## [Task requirements]
Within the records below, find each line that holds the string "href", then copy it.
□ □ □ □ □
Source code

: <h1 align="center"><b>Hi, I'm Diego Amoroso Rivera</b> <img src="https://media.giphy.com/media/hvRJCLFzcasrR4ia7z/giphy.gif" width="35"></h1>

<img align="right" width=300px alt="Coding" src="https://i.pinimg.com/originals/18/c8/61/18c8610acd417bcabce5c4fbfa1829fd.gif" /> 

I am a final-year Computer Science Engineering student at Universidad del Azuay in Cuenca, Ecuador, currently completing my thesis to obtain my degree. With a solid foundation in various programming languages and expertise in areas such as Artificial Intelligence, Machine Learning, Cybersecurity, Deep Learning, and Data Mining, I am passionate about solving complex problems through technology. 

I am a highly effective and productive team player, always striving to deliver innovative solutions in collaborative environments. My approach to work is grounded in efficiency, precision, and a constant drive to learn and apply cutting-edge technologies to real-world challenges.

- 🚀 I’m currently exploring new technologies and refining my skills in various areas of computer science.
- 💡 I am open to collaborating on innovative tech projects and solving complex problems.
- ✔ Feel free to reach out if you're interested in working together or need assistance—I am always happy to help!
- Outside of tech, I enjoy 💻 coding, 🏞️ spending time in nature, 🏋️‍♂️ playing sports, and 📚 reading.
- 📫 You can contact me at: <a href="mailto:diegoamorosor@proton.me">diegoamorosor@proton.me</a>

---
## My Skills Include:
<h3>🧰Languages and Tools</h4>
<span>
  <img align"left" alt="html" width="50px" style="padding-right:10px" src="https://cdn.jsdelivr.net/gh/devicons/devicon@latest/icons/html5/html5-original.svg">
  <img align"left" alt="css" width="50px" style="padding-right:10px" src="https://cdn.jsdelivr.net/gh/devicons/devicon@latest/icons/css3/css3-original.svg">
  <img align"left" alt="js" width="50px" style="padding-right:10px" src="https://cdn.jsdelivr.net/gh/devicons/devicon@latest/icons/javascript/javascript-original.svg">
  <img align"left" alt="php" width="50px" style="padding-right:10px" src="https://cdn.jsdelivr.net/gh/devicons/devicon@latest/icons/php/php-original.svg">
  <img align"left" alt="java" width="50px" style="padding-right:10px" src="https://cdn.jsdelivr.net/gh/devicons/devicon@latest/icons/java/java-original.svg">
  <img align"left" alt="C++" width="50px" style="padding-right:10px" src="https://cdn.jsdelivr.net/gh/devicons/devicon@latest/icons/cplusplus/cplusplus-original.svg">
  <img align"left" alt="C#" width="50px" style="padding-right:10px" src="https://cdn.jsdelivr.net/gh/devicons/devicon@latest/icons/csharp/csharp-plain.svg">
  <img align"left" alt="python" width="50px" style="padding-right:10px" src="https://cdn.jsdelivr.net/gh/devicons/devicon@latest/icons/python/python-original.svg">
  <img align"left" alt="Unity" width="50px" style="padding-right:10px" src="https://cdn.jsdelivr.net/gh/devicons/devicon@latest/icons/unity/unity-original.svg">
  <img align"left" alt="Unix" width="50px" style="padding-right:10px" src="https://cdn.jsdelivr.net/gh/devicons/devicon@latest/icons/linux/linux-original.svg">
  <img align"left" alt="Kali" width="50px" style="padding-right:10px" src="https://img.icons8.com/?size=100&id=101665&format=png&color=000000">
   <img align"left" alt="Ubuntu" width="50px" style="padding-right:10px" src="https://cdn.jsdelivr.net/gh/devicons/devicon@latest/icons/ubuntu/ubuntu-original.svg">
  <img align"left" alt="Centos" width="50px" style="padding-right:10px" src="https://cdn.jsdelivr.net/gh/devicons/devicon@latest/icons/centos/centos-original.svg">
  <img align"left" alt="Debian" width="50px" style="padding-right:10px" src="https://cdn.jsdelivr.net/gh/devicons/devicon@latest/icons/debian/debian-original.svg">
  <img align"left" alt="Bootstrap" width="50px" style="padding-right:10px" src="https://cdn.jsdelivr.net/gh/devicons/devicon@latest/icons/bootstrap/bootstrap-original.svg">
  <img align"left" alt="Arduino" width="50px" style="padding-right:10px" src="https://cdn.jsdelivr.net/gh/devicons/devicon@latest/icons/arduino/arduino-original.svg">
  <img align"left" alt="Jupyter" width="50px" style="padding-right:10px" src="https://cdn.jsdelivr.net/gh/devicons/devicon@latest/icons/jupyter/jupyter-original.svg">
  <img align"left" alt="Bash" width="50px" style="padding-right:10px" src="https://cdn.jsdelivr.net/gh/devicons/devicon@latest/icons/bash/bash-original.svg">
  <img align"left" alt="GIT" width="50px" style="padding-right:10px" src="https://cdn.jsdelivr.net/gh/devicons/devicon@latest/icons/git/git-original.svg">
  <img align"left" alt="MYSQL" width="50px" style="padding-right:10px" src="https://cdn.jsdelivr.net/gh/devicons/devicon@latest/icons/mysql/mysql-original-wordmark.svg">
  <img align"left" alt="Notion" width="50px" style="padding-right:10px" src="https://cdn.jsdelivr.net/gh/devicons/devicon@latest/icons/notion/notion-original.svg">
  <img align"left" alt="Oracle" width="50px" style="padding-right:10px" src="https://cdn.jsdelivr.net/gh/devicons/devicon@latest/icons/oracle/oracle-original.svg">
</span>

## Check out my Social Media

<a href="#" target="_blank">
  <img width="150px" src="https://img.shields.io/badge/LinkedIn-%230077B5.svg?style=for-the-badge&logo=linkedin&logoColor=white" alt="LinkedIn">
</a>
□ □ □ □ □
## [Solution to the problem]
- 📫 You can contact me at: <a href="mailto:diegoamorosor@proton.me">diegoamorosor@proton.me</a>
<a href="#" target="_blank">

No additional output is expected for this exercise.